A Justiça do Rio de Janeiro bloqueou descontos em folha dos consignados da Credcesta. O objetivo foi recuperar pelo menos parte dos R$ 970 milhões do Rioprevidência. Dessa forma, a decisão causou reação da Visa, uma das maiores redes de pagamentos do mundo.
O que é o Credcesta e sua relação com o Master
O Credcesta é um cartão consignado importante no mercado brasileiro. O Banco Master era o principal emissor e distribuidor desse cartão. Além disso, a Visa fechou parceria com o Master em 2021 para emitir os cartões.
No entanto, o Banco Central liquidou o Master em novembro do ano passado. Consequentemente, o chamado “arranjo de pagamentos” ficou completamente travado. Dessa forma, toda a operação financeira do Credcesta parou de funcionar normalmente.
Prejuízo milionário para a Visa
Internamente, a Visa menciona prejuízo de dezenas de milhões de reais. Por exemplo, os descontos em folha continuam sendo realizados normalmente. Porém, esses recursos ficam retidos por decisão judicial.
Além disso, o número de transações com cartões da Credcesta diminuiu consideravelmente. Dessa forma, a Visa deixa de receber percentuais sobre as transações dos clientes. No entanto, a operadora mantém o caso sob reserva e não se pronuncia publicamente.

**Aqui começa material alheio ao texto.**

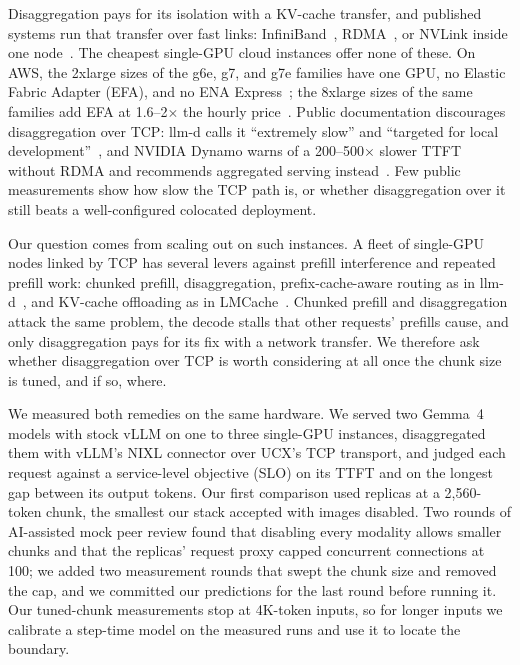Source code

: \documentclass[11pt]{article}
\begin{document}
Disaggregation pays for its isolation with a KV-cache transfer, and published systems run that transfer over fast links: InfiniBand~\cite{splitwise}, RDMA~\cite{mooncake}, or NVLink inside one node~\cite{distserve}. The cheapest single-GPU cloud instances offer none of these. On AWS, the 2xlarge sizes of the g6e, g7, and g7e families have one GPU, no Elastic Fabric Adapter (EFA), and no ENA Express~\cite{awsspecs}; the 8xlarge sizes of the same families add EFA at 1.6--2$\times$ the hourly price~\cite{awsefa,awspricing}. Public documentation discourages disaggregation over TCP: llm-d calls it ``extremely slow'' and ``targeted for local development''~\cite{llmddocs}, and NVIDIA Dynamo warns of a 200--500$\times$ slower TTFT without RDMA and recommends aggregated serving instead~\cite{dynamodocs}. Few public measurements show how slow the TCP path is, or whether disaggregation over it still beats a well-configured colocated deployment.

Our question comes from scaling out on such instances. A fleet of single-GPU nodes linked by TCP has several levers against prefill interference and repeated prefill work: chunked prefill, disaggregation, prefix-cache-aware routing as in llm-d~\cite{llmdarch}, and KV-cache offloading as in LMCache~\cite{lmcache}. Chunked prefill and disaggregation attack the same problem, the decode stalls that other requests' prefills cause, and only disaggregation pays for its fix with a network transfer. We therefore ask whether disaggregation over TCP is worth considering at all once the chunk size is tuned, and if so, where.

We measured both remedies on the same hardware. We served two Gemma~4 models with stock vLLM on one to three single-GPU instances, disaggregated them with vLLM's NIXL connector over UCX's TCP transport, and judged each request against a service-level objective (SLO) on its TTFT and on the longest gap between its output tokens. Our first comparison used replicas at a 2,560-token chunk, the smallest our stack accepted with images disabled. Two rounds of AI-assisted mock peer review found that disabling every modality allows smaller chunks and that the replicas' request proxy capped concurrent connections at 100; we added two measurement rounds that swept the chunk size and removed the cap, and we committed our predictions for the last round before running it. Our tuned-chunk measurements stop at 4K-token inputs, so for longer inputs we calibrate a step-time model on the measured runs and use it to locate the boundary.
\end{document}
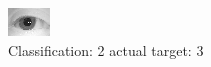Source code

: \begin{figure}[h!]
\begin{center}
\includegraphics[width=0.60\columnwidth]{figures/ID1083_class_2_target_3.png}
\end{center}
\caption{ Classification: 2 actual target: 3}
\label{fig:ID1083_class_2_target_3}
\end{figure}
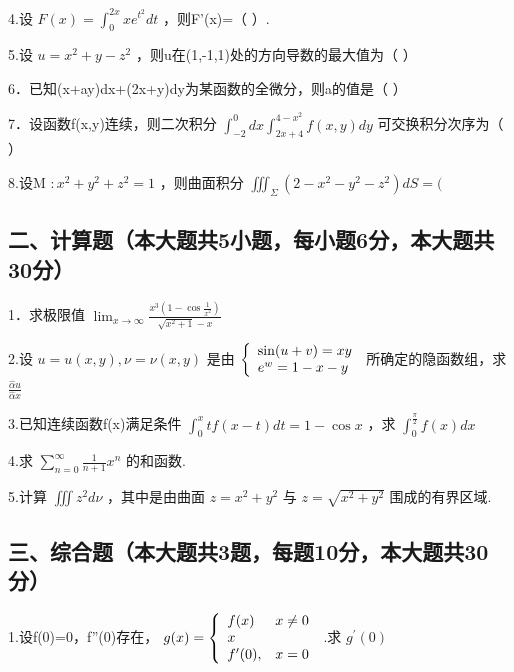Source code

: \documentclass[11pt,fontset=fandol]{ctexart}
\begin{document}
4.设 \(F ( x ) = \int _ { 0 } ^ { 2 x } x e ^ { t ^ { 2 } } d t\)
，则F'(x)=（ ）.

5.设 \(u = x ^ { 2 } + y - z ^ { 2 }\)
，则u在(1,-1,1)处的方向导数的最大值为（ ）

6．已知(x+ay)dx+(2x+y)dy为某函数的全微分，则a的值是（ ）

7．设函数f(x,y)连续，则二次积分
\(\int _ { - 2 } ^ { 0 } d x \int _ { 2 x + 4 } ^ { 4 - x ^ { 2 } } f ( x , y ) d y\)
可交换积分次序为（ ）

8.设M \(: x ^ { 2 } + y ^ { 2 } + z ^ { 2 } = 1\) ，则曲面积分
\(\iiint _ { \Sigma } ( 2 - x ^ { 2 } - y ^ { 2 } - z ^ { 2 } ) d S = (\)

\subsection{二、计算题（本大题共5小题，每小题6分，本大题共30分）}\label{ux4e8cux8ba1ux7b97ux9898ux672cux5927ux9898ux51715ux5c0fux9898ux6bcfux5c0fux98986ux5206ux672cux5927ux9898ux517130ux5206}

1．求极限值
\(\lim _ { x \to \infty } { \frac { x ^ { 3 } ( 1 - \cos { \frac { 1 } { x ^ { 2 } } } ) } { \sqrt { x ^ { 2 } + 1 } - x } }\)

2.设 \(u = u ( x , y ) , \nu = \nu ( x , y )\) 是由
\(\left\{ \begin{array} { l l } { \sin ( u + v ) = x y } \\ { e ^ { w } = 1 - x - y } \end{array} \right.\)
所确定的隐函数组，求
\(\frac { \hat { \alpha } u } { \hat { \alpha } x }\)

3.已知连续函数f(x)满足条件
\(\int _ { 0 } ^ { x } t f ( x - t ) d t = 1 - \cos x\) ，求
\(\int _ { 0 } ^ { \frac { \pi } { 2 } } f ( x ) d x\)

4.求
\(\scriptstyle \sum _ { n = 0 } ^ { \infty } { \frac { 1 } { n + 1 } } x ^ { n }\)
的和函数.

5.计算 \(\iiint z ^ { 2 } d \nu\) ，其中是由曲面
\(z = x ^ { 2 } + y ^ { 2 }\) 与 \(z = \sqrt { x ^ { 2 } + y ^ { 2 } }\)
围成的有界区域.

\subsection{三、综合题（本大题共3题，每题10分，本大题共30分）}\label{ux4e09ux7efcux5408ux9898ux672cux5927ux9898ux51713ux9898ux6bcfux989810ux5206ux672cux5927ux9898ux517130ux5206}

1.设f(0)=0，f''(0)存在，
\(g ( x ) = \left\{ { \begin{array} { l l } { { f ( x ) } } & { { x \not = 0 } } \\ { { x } } & { { } } \\ { { f ^ { \prime } ( 0 ) , } } & { { x = 0 } } \end{array} } \right.\)
.求 \(g ^ { \prime } ( 0 )\)
\end{document}
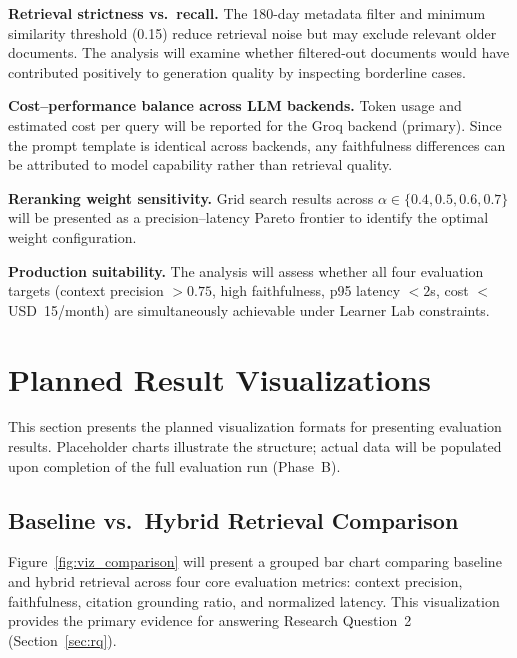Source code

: \documentclass[12pt,a4paper]{report}
\begin{document}
\textbf{Retrieval strictness vs.\ recall.} The 180-day metadata filter and minimum similarity threshold (0.15) reduce retrieval noise but may exclude relevant older documents. The analysis will examine whether filtered-out documents would have contributed positively to generation quality by inspecting borderline cases.

\textbf{Cost--performance balance across LLM backends.} Token usage and estimated cost per query will be reported for the Groq backend (primary). Since the prompt template is identical across backends, any faithfulness differences can be attributed to model capability rather than retrieval quality.

\textbf{Reranking weight sensitivity.} Grid search results across $\alpha \in \{0.4, 0.5, 0.6, 0.7\}$ will be presented as a precision--latency Pareto frontier to identify the optimal weight configuration.

\textbf{Production suitability.} The analysis will assess whether all four evaluation targets (context precision $> 0.75$, high faithfulness, p95 latency $< 2$s, cost $<$ USD~15/month) are simultaneously achievable under Learner Lab constraints.

\section{Planned Result Visualizations}
\label{sec:visualizations}

This section presents the planned visualization formats for presenting evaluation results. Placeholder charts illustrate the structure; actual data will be populated upon completion of the full evaluation run (Phase~B).

\subsection{Baseline vs.\ Hybrid Retrieval Comparison}

Figure~\ref{fig:viz_comparison} will present a grouped bar chart comparing baseline and hybrid retrieval across four core evaluation metrics: context precision, faithfulness, citation grounding ratio, and normalized latency. This visualization provides the primary evidence for answering Research Question~2 (Section~\ref{sec:rq}).
\end{document}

Como o bloqueio funciona na prática
Os servidores e aposentados continuam pagando as parcelas dos consignados normalmente. Todavia, os recursos não chegam ao destino final correto. Por outro lado, parte do montante retido não pertence nem ao Master nem ao Rioprevidência.
Esses valores integram o fluxo de pagamento do cartão por lei. Consequentemente, credenciadores e estabelecimentos comerciais ficam prejudicados também. Portanto, o impacto vai muito além do Banco Master.
Por que a Visa está preocupada
O problema não decorre de desembolso direto da Visa. Além disso, a empresa aponta a interrupção do fluxo financeiro como causa principal. Dessa forma, liquidações travadas geram custos operacionais, jurídicos e regulatórios.
No entanto, os bastidores tratam o caso como um precedente muito sensível. Por exemplo, envolve a blindagem legal de recursos do arranjo de pagamentos. Consequentemente, pode abrir questionamentos mais amplos sobre segurança jurídica no sistema financeiro.
A PF deflagrou uma operação em 23 de janeiro contra dirigentes do Rioprevidência. O aporte de aproximadamente R$ 970 milhões no Banco Master está sob investigação. Além disso, a operação foi autorizada pela 6ª Vara Federal Criminal do Rio de Janeiro.
Porém, o caso passou pelo STF antes de ser remetido à primeira instância. O ministro Dias Toffoli, relator do caso, decidiu devolver a investigação. Dessa forma, a apuração continua sendo conduzida pela justiça federal de primeira instância.